According to Bob Dempsey, acting deputy head of the American research program on board the ISS, it often happens that American astronauts and Russian cosmonauts on board the station regularly "exchange equipment" for scientific experiments
JOHN F. KENNEDY SPACE CENTER /Florida/, December 20. /Correspondent of TASS Sergey Yumatov/. The implementation of space flights to Mars and the Moon will be impossible without the cooperation of the US National Aeronautics and Space Administration (NASA) with Russian colleagues. This assessment was shared by the acting Deputy head of the American scientific research program on board the International Space Station (ISS) in an interview with a TASS correspondent Bob Dempsey.
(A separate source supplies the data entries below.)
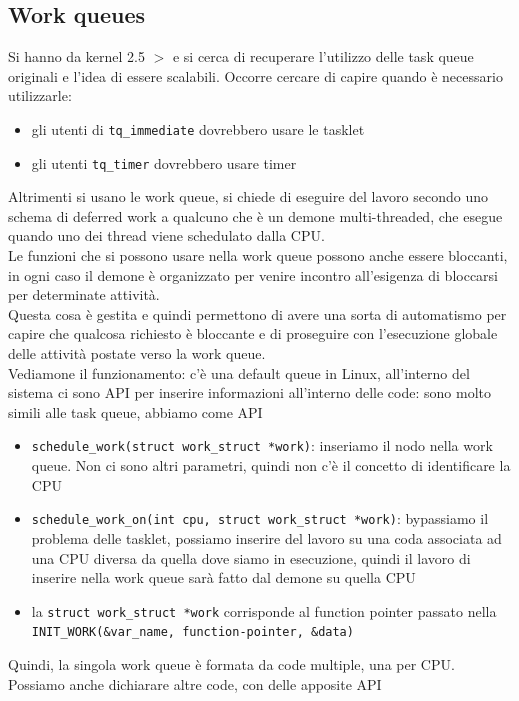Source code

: \documentclass[12pt, oneside]{extbook}
\begin{document}
\subsection{Work queues}
Si hanno da kernel 2.5 $>$ e si cerca di recuperare l'utilizzo delle task queue originali e l'idea di essere scalabili. Occorre cercare di capire quando è necessario utilizzarle:
\begin{itemize}
\item gli utenti di \texttt{tq\_immediate} dovrebbero usare le tasklet
\item gli utenti \texttt{tq\_timer} dovrebbero usare timer 
\end{itemize}
Altrimenti si usano le work queue, si chiede di eseguire del lavoro secondo uno schema di deferred work a qualcuno che è un demone multi-threaded, che esegue quando uno dei thread viene schedulato dalla CPU.\\Le funzioni che si possono usare nella work queue possono anche essere bloccanti, in ogni caso il demone è organizzato per venire incontro all'esigenza di bloccarsi per determinate attività.\\Questa cosa è gestita e quindi permettono di avere una sorta di automatismo per capire che qualcosa richiesto è bloccante e di proseguire con l'esecuzione globale delle attività postate verso la work queue.\\Vediamone il funzionamento: c'è una default queue in Linux, all'interno del sistema ci sono API per inserire informazioni all'interno delle code: sono molto simili alle task queue, abbiamo come API
\begin{itemize}
\item \texttt{schedule\_work(struct work\_struct *work)}: inseriamo il nodo nella work queue. Non ci sono altri parametri, quindi non c'è il concetto di identificare la CPU
\item \texttt{schedule\_work\_on(int cpu, struct work\_struct *work)}: bypassiamo il problema delle tasklet, possiamo inserire del lavoro su una coda associata ad una CPU diversa da quella dove siamo in esecuzione, quindi il lavoro di inserire nella work queue sarà fatto dal demone su quella CPU
\item la \texttt{struct work\_struct *work} corrisponde al function pointer passato nella \texttt{INIT\_WORK(\&var\_name, function-pointer, \&data)}
\end{itemize}
Quindi, la singola work queue è formata da code multiple, una per CPU. Possiamo anche dichiarare altre code, con delle apposite API
\end{document}
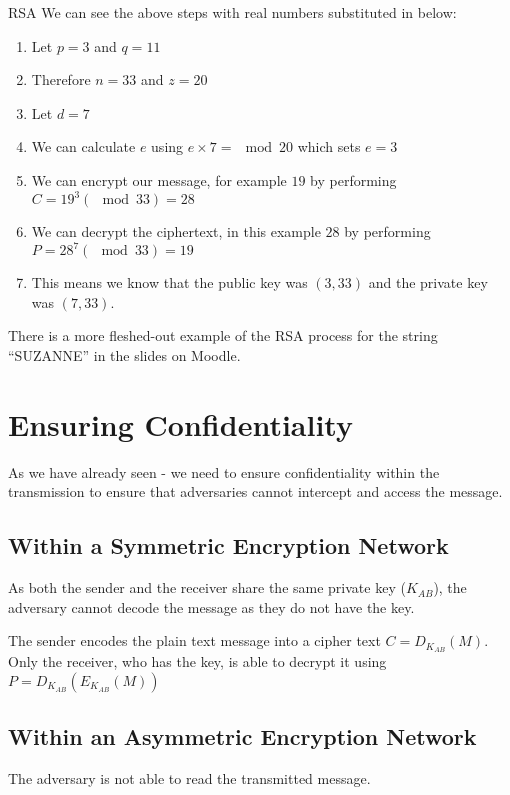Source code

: \begin{example}{RSA}
We can see the above steps with real numbers substituted in below:
\begin{enumerate}
    \item Let $p=3$ and $q=11$
    \item Therefore $n=33$ and $z=20$
    \item Let $d=7$
    \item We can calculate $e$ using  $e \times 7 = \mod 20$ which sets $e=3$
    \item We can encrypt our message, for example $19$ by performing $C = 19^3(\mod 33)=28$
    \item We can decrypt the ciphertext, in this example $28$ by performing $P=28^7(\mod 33)=19$
    \item This means we know that the public key was $(3,33)$ and the private key was $(7,33)$.
\end{enumerate}
\end{example}

\begin{extlink}
There is a more fleshed-out example of the RSA process for the string ``SUZANNE'' in the slides on Moodle.
\end{extlink}

\section{Ensuring Confidentiality}
As we have already seen - we need to ensure confidentiality within the transmission to ensure that adversaries cannot intercept and access the message.

\subsection{Within a Symmetric Encryption Network}
As both the sender and the receiver share the same private key ($K_{AB}$), the adversary cannot decode the message as they do not have the key. 

The sender encodes the plain text message into a cipher text $C=D_{K_{AB}}(M)$. Only the receiver, who has the key, is able to decrypt it using $P=D_{K_{AB}}(E_{K_{AB}}(M))$

\subsection{Within an Asymmetric Encryption Network}
The adversary is not able to read the transmitted message. 

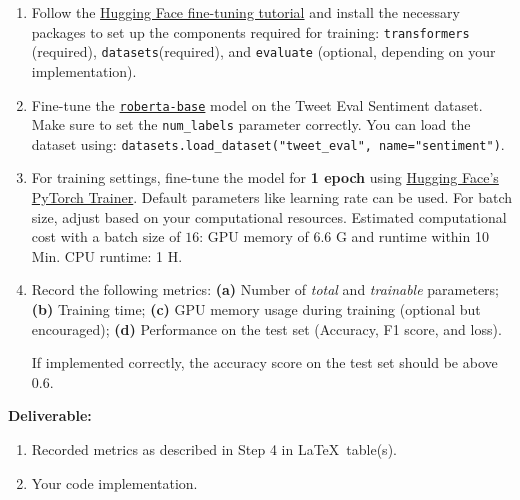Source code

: \documentclass[11pt, oneside]{article}   	%
\begin{document}
\begin{enumerate}
    \item Follow the \href{https://huggingface.co/docs/transformers/training}{Hugging Face fine-tuning tutorial} and install the necessary packages to set up the components required for training: \texttt{transformers} (required), \texttt{datasets}(required), and \texttt{evaluate} (optional, depending on your implementation).
    \item Fine-tune the \texttt{\href{https://huggingface.co/roberta-base}{roberta-base}} model on the Tweet Eval Sentiment dataset. Make sure to set the \texttt{num\_labels} parameter correctly. You can load the dataset using: \texttt{datasets.load\_dataset("tweet\_eval", name="sentiment")}.
    \item For training settings, fine-tune the model for \textbf{1 epoch} using \href{https://huggingface.co/docs/transformers/training#trainer}{Hugging Face's PyTorch Trainer}. Default parameters like learning rate can be used. For batch size, adjust based on your computational resources. Estimated computational cost with a batch size of $16$: GPU memory of 6.6 G and runtime within 10 Min. CPU runtime: 1 H.
    
    \item \label{step4} Record the following metrics: \textbf{(a)} Number of \textit{total} and \textit{trainable} parameters;  \textbf{(b)} Training time; \textbf{(c)} GPU memory usage during training (optional but encouraged); \textbf{(d)} Performance on the test set (Accuracy, F1 score, and loss).

    If implemented correctly, the accuracy score on the test set should be above $0.6$.
\end{enumerate}
\textbf{Deliverable:}
\begin{enumerate}
    \item Recorded metrics as described in Step 4 in \LaTeX ~table(s).
    \item Your code implementation.
\end{enumerate}
\end{document}
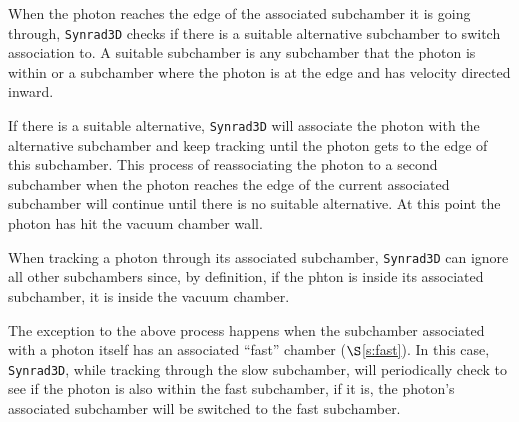 \documentclass[11pt,openany]{report}
\newcommand{\sref}[1]{$\S$\ref{#1}}
\newcommand{\srthree}{\texttt{Synrad3D}\xspace}
\begin{document}
When the photon reaches the edge of the associated subchamber it is going through,
\srthree checks if there is a suitable alternative subchamber to switch association to. A
suitable subchamber is any subchamber that the photon is within or a subchamber where the
photon is at the edge and has velocity directed inward.

If there is a suitable alternative, \srthree will associate the photon with the
alternative subchamber and keep tracking until the photon gets to the edge of this
subchamber.  This process of reassociating the photon to a second subchamber when the
photon reaches the edge of the current associated subchamber will continue until there is
no suitable alternative. At this point the photon has hit the vacuum chamber wall.

When tracking a photon through its associated subchamber, \srthree can ignore all other
subchambers since, by definition, if the phton is inside its associated subchamber, it
is inside the vacuum chamber.

The exception to the above process happens when the subchamber associated with a photon
itself has an associated ``fast'' chamber (\sref{s:fast}). In this case, \srthree, while
tracking through the slow subchamber, will periodically check to see if the photon is also
within the fast subchamber, if it is, the photon's associated subchamber will be switched
to the fast subchamber.
\end{document}

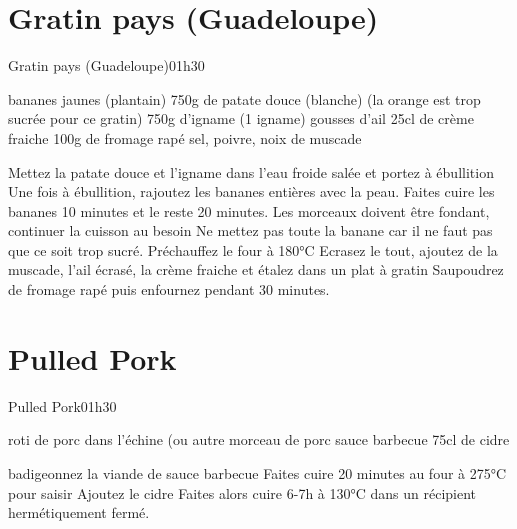 {\section{Gratin pays (Guadeloupe)}
\begin{recette}{Gratin pays (Guadeloupe)}{0}{1h30}{}
\begin{ingredients}
 bananes jaunes (plantain)
\ingredient 750g de patate douce (blanche) (la orange est trop sucrée pour ce gratin)
\ingredient 750g d'igname (1 igname)
 gousses d'ail
\ingredient 25cl de crème fraiche %
\ingredient 100g de fromage rapé
\ingredient sel, poivre, noix de muscade
\end{ingredients}

\begin{preparation}
\etape Mettez la patate douce et l'igname dans l'eau froide salée et portez à ébullition
\etape Une fois à ébullition, rajoutez les bananes entières avec la peau. Faites cuire les bananes 10 minutes et le reste 20 minutes. Les morceaux doivent être fondant, continuer la cuisson au besoin
\etape Ne mettez pas toute la banane car il ne faut pas que ce soit trop sucré. 
\etape Préchauffez le four à 180°C
\etape Ecrasez le tout, ajoutez de la muscade, l'ail écrasé, la crème fraiche et étalez dans un plat à gratin
\etape Saupoudrez de fromage rapé puis enfournez pendant 30 minutes.
\end{preparation}
\end{recette}

\section{Pulled Pork}
\begin{recette}{Pulled Pork}{0}{1h30}{}
\begin{ingredients}
\ingredient roti de porc dans l'échine (ou autre morceau de porc
\ingredient sauce barbecue
\ingredient 75cl de cidre
\end{ingredients}

\begin{preparation}
\etape badigeonnez la viande de sauce barbecue
\etape Faites cuire 20 minutes au four à 275°C pour saisir
\etape Ajoutez le cidre
\etape Faites alors cuire 6-7h à 130°C dans un récipient hermétiquement fermé.
\end{preparation}
\end{recette}

}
"We have a very extensive cooperation. And we will continue to support it as the ISS continues to operate, whenever it ceases to exist," Dempsey said.
"In addition, flights to the Moon and Mars are [planned]," he continued. "There is no way we can implement them without cooperation with the Russians." "I am sure they will be a part of it," the specialist said.
According to Dempsey, it "often happens" that American astronauts and Russian cosmonauts on board the ISS regularly "exchange equipment" for scientific experiments. In particular, according to him, this concerns the long-term experiment "Plasma Crystal" (the study of plasma-dust crystals and liquids in microgravity). "We constantly support this kind of cooperation," concluded the NASA specialist.
Roscosmos cosmonauts Anton Shkaplerov and Pyotr Dubrov, NASA astronauts Mark Vande Hai, Raja Chari, Tom Marshburn and Kayla Barron, as well as European Space Agency astronaut Matthias Maurer are currently on duty at the ISS.